Avec 1 350 700 habitants en 2011, l’Auvergne atteint un niveau de population jamais égalé depuis la première guerre mondiale. Cependant, elle est encore loin de son apogée démographique atteint en 1886, avec 1 547 600 habitants. La région a été particulièrement marquée par l’exode rural qui a sévi au XIXe siècle dans le Cantal et le Puy-de-Dôme. Le dépeuplement a ensuite gagné la Haute-Loire et l’Allier au cours du XXe siècle. C’est en 1954 que la population auvergnate atteint son plus bas niveau. Les Trente Glorieuses marquent un renouveau démographique, qui a bénéficié aux pôles urbains au détriment des campagnes. Après une nouvelle baisse de population de 1982 à 1999, l’Auvergne connaît une expansion démographique qui profite davantage aux périphéries des grandes agglomérations.

Claude Waszak, Insee
Insee Flash Auvergne No 2- Septembre 2014

En 1831, l’Auvergne compte 1 425 800 habitants. Sa densité, proche de 60 habitants au km2, est alors à peine inférieure à celle de la France. De 1831 à 1886, alors que la population française croît régulièrement (+ 0,3 % annuellement), la population auvergnate augmente à un rythme deux fois plus faible. Toutefois, c’est à cette date que l’Auvergne atteint son record de population avec 1 547 600 habitants. De la fin du siècle jusqu’à la première guerre mondiale, le nombre d’auvergnats chute, conséquence d’un fort exode rural, alors que la population française continue sa progression.

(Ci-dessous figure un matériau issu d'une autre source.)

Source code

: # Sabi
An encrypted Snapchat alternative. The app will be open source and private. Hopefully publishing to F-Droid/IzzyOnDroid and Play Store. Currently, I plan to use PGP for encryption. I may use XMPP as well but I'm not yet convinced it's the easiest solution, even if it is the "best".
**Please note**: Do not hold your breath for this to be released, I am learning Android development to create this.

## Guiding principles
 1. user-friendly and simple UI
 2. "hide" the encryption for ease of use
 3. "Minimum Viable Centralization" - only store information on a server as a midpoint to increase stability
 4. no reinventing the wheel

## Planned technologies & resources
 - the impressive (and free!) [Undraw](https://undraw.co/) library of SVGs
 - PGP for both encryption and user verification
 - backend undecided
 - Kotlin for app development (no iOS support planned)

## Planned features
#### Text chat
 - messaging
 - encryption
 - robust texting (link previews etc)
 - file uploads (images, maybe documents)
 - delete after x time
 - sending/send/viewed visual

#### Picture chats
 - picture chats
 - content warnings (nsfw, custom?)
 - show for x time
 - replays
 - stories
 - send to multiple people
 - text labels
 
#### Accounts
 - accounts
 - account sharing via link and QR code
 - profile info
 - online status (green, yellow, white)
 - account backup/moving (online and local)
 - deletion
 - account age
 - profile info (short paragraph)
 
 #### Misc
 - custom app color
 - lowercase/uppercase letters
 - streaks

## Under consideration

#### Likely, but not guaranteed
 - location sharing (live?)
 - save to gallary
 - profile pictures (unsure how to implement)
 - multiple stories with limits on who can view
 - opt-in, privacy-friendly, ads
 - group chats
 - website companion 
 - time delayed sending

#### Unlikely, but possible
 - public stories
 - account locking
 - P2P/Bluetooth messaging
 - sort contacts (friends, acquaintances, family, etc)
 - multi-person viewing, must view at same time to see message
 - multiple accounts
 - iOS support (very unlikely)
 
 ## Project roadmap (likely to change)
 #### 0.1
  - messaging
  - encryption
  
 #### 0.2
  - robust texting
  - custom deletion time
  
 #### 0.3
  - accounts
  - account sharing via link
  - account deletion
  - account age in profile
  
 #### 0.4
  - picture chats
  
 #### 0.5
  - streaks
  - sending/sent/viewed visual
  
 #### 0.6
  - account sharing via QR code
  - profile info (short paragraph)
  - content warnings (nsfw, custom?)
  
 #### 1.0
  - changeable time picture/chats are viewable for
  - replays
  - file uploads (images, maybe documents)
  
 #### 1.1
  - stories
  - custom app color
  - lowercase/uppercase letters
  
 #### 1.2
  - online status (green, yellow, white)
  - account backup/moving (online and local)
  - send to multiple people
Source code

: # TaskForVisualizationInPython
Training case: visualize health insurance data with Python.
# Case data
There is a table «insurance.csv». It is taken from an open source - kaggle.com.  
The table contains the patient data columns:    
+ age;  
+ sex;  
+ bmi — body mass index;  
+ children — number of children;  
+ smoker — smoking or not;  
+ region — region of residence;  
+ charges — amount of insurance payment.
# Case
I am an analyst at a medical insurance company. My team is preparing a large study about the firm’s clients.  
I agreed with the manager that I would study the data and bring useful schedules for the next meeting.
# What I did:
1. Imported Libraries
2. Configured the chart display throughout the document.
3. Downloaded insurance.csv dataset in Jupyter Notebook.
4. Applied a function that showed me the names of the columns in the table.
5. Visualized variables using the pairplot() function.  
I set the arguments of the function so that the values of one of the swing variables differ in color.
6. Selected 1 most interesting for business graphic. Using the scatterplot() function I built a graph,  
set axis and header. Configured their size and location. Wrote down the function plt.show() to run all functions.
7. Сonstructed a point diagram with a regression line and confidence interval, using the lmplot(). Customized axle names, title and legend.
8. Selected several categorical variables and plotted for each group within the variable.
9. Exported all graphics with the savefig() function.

Au XIXe siècle, l’exode rural compensé par le dynamisme démographique de l’Allier

Durant le XIXe siècle, le peuplement auvergnat est essentiellement rural. Sous la pression démographique, la population a investi les massifs montagneux, aux terres moins fertiles. Les exploitations agricoles, trop petites, ne permettent plus de faire vivre les familles nombreuses. Les jeunes des montagnes auvergnates partent alors massivement vers les centres industriels en plein développement. L’exode est particulièrement marqué dans les montagnes cantaliennes et puydômoises, où la population décroit fortement. Entre 1846 et 1911, le Puy-de-Dôme et le Cantal perdent respectivement 76 000 et 35 000 habitants. La Haute-Loire, elle, est moins sujette à l’exil de ses habitants. Le développement de la dentelle permet de maintenir la population en offrant un complément de revenu dans les fermes du Velay. Ainsi, la population augmente de 29 000 habitants entre 1831 et 1886, puis baisse jusqu’en 1911. En parallèle, l’Allier connaît une embellie démographique remarquable qui va fortement contribuer à la croissance de la population auvergnate. Entre 1831 et 1886, le département gagne 125 000 habitants, soit une augmentation moyenne de 0,6 % par an, deux fois plus élevée qu’en France. Ce dynamisme résulte d’une forte attractivité initiée par le développement de la métallurgie dans le bassin de Montluçon-Commentry. Les thermes de Vichy connaissent également un essor important. Après cette période faste, la population de l’Allier se stabilise jusqu’aux prémices de la première guerre mondiale.

Première moitié du XXe siècle : la démographie auvergnate s’effondre

En Auvergne, la première guerre mondiale engendre des pertes humaines importantes (dont 51 700 militaires1) et une baisse de la natalité. Ainsi, entre 1911 et 1921, le nombre d’Auvergnats chute de 0,8 % en moyenne chaque année alors que la population de la France métropolitaine baisse de 0,5 %. Toutefois, la région, notamment le Puy-de-Dôme, bénéficie de l’installation d’entreprises stratégiques que le pouvoir de l’époque veut éloigner des frontières de l’Est : l’industrie de l’aluminium à Issoire, l’armement près de Vichy, l’aciérie aux Ancizes-Comps, l’imprimerie et la papeterie de la Banque de France à Chamalières et Vic-le-Comte.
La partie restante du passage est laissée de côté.